WORK TO COMPLETE.
Go through the entries below from the first line and transcribe each one exactly, ending with the line that contains "Please note - captions".

EXCERPTED RECORDS.
........

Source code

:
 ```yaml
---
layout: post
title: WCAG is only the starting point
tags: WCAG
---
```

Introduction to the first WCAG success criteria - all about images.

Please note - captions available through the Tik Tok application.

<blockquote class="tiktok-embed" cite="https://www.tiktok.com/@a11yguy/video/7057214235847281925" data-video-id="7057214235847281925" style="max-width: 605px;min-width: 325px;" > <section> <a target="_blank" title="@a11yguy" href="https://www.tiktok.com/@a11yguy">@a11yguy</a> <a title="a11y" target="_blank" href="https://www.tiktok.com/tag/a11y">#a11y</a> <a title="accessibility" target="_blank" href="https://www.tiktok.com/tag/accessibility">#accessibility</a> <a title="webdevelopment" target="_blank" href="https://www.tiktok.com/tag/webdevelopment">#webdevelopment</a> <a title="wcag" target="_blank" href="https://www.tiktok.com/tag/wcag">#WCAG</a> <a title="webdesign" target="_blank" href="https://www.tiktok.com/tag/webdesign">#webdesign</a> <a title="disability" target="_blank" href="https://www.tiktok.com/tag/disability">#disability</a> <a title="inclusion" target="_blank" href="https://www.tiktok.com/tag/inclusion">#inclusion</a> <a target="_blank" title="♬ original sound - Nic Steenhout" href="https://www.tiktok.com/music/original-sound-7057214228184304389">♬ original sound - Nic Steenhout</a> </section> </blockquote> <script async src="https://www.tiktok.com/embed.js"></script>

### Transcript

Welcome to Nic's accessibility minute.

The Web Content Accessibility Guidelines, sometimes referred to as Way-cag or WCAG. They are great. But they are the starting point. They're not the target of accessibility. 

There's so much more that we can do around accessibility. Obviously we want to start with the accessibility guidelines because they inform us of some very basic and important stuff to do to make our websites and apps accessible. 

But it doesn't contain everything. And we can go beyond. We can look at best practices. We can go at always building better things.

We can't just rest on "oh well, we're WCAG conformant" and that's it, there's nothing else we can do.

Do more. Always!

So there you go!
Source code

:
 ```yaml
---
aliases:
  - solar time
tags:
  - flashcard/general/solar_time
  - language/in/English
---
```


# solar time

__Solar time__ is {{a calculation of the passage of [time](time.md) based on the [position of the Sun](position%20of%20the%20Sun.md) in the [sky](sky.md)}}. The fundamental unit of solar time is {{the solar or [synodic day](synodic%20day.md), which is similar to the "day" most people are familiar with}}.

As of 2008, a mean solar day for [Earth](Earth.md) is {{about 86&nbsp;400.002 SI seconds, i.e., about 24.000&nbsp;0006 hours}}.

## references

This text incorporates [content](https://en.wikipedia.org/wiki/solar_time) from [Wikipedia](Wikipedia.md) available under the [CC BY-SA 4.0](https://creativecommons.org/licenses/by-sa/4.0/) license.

........

RESPONSE TO THE TASK.
Source code

:
 ```yaml
---
layout: post
title: WCAG is only the starting point
tags: WCAG
---
```

Introduction to the first WCAG success criteria - all about images.

Please note - captions available through the Tik Tok application.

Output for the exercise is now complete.